An Evening with Sir Max Hastings - 8 November 2022

Tuesday, 8 November 2022
Digital Media

An Evening with Sir Max Hastings
Abyss: The Cuban Missile Crisis 1962
 
Date: Tuesday, 8 November 2022
  
Tickets:
£20 Reception and Lecture Only
£45 Lecture and Signed Copy of the Book
£25 Signed copy of book
 
Ticket deadline: 31 October 2022
 
Schedule:
6.00 PM Drinks reception
6.30 PM Sir Max Hastings Lecture begins in Hall
7.20 PM Q&A
7.35 PM Drinks&Buffet
9.00 PM Event Ends
 
In association with the London Press Club
 
On the 60th anniversary of the Cuban missile crisis, award-winning journalist and broadcaster Sir Max Hastings talks about his new book‘Abyss: The Cuban Missile Crisis 1962’.

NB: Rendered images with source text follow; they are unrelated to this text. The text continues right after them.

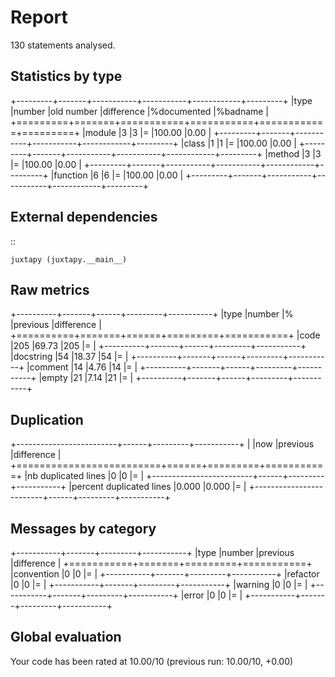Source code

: 

Report
======
130 statements analysed.

Statistics by type
------------------

+---------+-------+-----------+-----------+------------+---------+
|type     |number |old number |difference |%documented |%badname |
+=========+=======+===========+===========+============+=========+
|module   |3      |3          |=          |100.00      |0.00     |
+---------+-------+-----------+-----------+------------+---------+
|class    |1      |1          |=          |100.00      |0.00     |
+---------+-------+-----------+-----------+------------+---------+
|method   |3      |3          |=          |100.00      |0.00     |
+---------+-------+-----------+-----------+------------+---------+
|function |6      |6          |=          |100.00      |0.00     |
+---------+-------+-----------+-----------+------------+---------+



External dependencies
---------------------
::

    juxtapy (juxtapy.__main__)



Raw metrics
-----------

+----------+-------+------+---------+-----------+
|type      |number |%     |previous |difference |
+==========+=======+======+=========+===========+
|code      |205    |69.73 |205      |=          |
+----------+-------+------+---------+-----------+
|docstring |54     |18.37 |54       |=          |
+----------+-------+------+---------+-----------+
|comment   |14     |4.76  |14       |=          |
+----------+-------+------+---------+-----------+
|empty     |21     |7.14  |21       |=          |
+----------+-------+------+---------+-----------+



Duplication
-----------

+-------------------------+------+---------+-----------+
|                         |now   |previous |difference |
+=========================+======+=========+===========+
|nb duplicated lines      |0     |0        |=          |
+-------------------------+------+---------+-----------+
|percent duplicated lines |0.000 |0.000    |=          |
+-------------------------+------+---------+-----------+



Messages by category
--------------------

+-----------+-------+---------+-----------+
|type       |number |previous |difference |
+===========+=======+=========+===========+
|convention |0      |0        |=          |
+-----------+-------+---------+-----------+
|refactor   |0      |0        |=          |
+-----------+-------+---------+-----------+
|warning    |0      |0        |=          |
+-----------+-------+---------+-----------+
|error      |0      |0        |=          |
+-----------+-------+---------+-----------+



Global evaluation
-----------------
Your code has been rated at 10.00/10 (previous run: 10.00/10, +0.00)

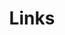 ---
title: Links
links:
  - title: Instagram
    description: Where most of my day to day pictures get posted, follow me!
    website: https://www.instagram.com/horvaticus/
    image: assets/icons/brand-instagram.svg
  - title: Printables
    description: Check out my models on Printables!
    website: https://www.printables.com/@horvaticus
    image: assets/icons/brand-printables.svg
  - title: MakerWorld
    description: Check out my models & printer profiles on MakerWorld!
    website: https://makerworld.com/en/@Horvaticus
    image: assets/icons/brand-makerworld.svg
menu:
    main: 
        weight: 4
        params:
            icon: link

comments: false
---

Sir Max Hastings is the author of thirty books, many about the world's major militrary conflicts. As well as being a best-selling author, Sir Max was editor-in-chief of theDaily  Telegraph between 1986 and 2002, then editor of the Evening Standard for five years. He has won many prizes both for journalism and his books, of which the most recent are All Hell Let Loose, Catastrophe and The Secret War, bestsellers translated around the world. He is a fellow of the Royal Society of Literature, an Honorary Fellow of King’s College, London and was knighted in 2002.
 
In October 1962 the world teetered on the brink of nuclear war when the leaders of the US and the Soviet Union engaged in a tense, 13-day stand-off over the installation of nuclear-armed Soviet missiles on Cuba, just 90 miles from the US shores. To mark the 60th anniversary of the Cuban Missile Crisis when the world gazed into the abyss of potential annihilation Max Hastings’s major new history ABYSS tells the story from the viewpoints of national leaders, Russian officers, Cuban peasants, American pilots and British disarmers.
 
Hastings began researching this book believing that he was exploring a past event from twentieth century history. He is as shocked as are millions of us around the world, to discover that the invasion of Ukraine gives this narrative a hitherto unimaginable twenty-first century immediacy. We may be witnessing the onset of a new Cold War between nuclear-armed superpowers. To contend with today’s threat, which Hastings fears will prove enduring, it is critical to understand how, sixty years ago, the world survived its last glimpse into the abyss. Only by fearing the worst, he argues, can our leaders hope to secure the survival of the planet.
 
The evening will begin at 6.00 pm with a drinks reception, followed by the lecture at 6.30 pm in the Hall. Time will be given for questions before the end of the talk at 7.35 pm. A drinks reception with sandwiches will be served afterwards and the evening will finish at 9.00 pm.